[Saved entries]
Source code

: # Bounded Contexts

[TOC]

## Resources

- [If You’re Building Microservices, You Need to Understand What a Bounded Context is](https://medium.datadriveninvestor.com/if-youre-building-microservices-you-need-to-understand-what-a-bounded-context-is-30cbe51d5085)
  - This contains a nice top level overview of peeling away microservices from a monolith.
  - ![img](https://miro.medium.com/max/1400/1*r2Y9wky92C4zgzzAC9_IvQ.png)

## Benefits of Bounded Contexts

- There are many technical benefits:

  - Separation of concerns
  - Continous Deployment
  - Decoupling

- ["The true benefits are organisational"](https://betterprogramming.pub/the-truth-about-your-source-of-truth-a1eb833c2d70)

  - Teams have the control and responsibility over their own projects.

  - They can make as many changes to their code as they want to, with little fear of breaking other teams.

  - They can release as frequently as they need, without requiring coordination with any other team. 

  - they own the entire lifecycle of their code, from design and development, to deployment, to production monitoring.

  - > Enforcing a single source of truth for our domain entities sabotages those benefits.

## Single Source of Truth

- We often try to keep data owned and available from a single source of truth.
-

§ **What to do**: Please output the records shown above, with every character intact.

§ **Answer box**:
Source code

: # Bounded Contexts

[TOC]

## Resources

- [If You’re Building Microservices, You Need to Understand What a Bounded Context is](https://medium.datadriveninvestor.com/if-youre-building-microservices-you-need-to-understand-what-a-bounded-context-is-30cbe51d5085)
  - This contains a nice top level overview of peeling away microservices from a monolith.
  - ![img](https://miro.medium.com/max/1400/1*r2Y9wky92C4zgzzAC9_IvQ.png)

## Benefits of Bounded Contexts

- There are many technical benefits:

  - Separation of concerns
  - Continous Deployment
  - Decoupling

- ["The true benefits are organisational"](https://betterprogramming.pub/the-truth-about-your-source-of-truth-a1eb833c2d70)

  - Teams have the control and responsibility over their own projects.

  - They can make as many changes to their code as they want to, with little fear of breaking other teams.

  - They can release as frequently as they need, without requiring coordination with any other team. 

  - they own the entire lifecycle of their code, from design and development, to deployment, to production monitoring.

  - > Enforcing a single source of truth for our domain entities sabotages those benefits.

## Single Source of Truth

- We often try to keep data owned and available from a single source of truth.
-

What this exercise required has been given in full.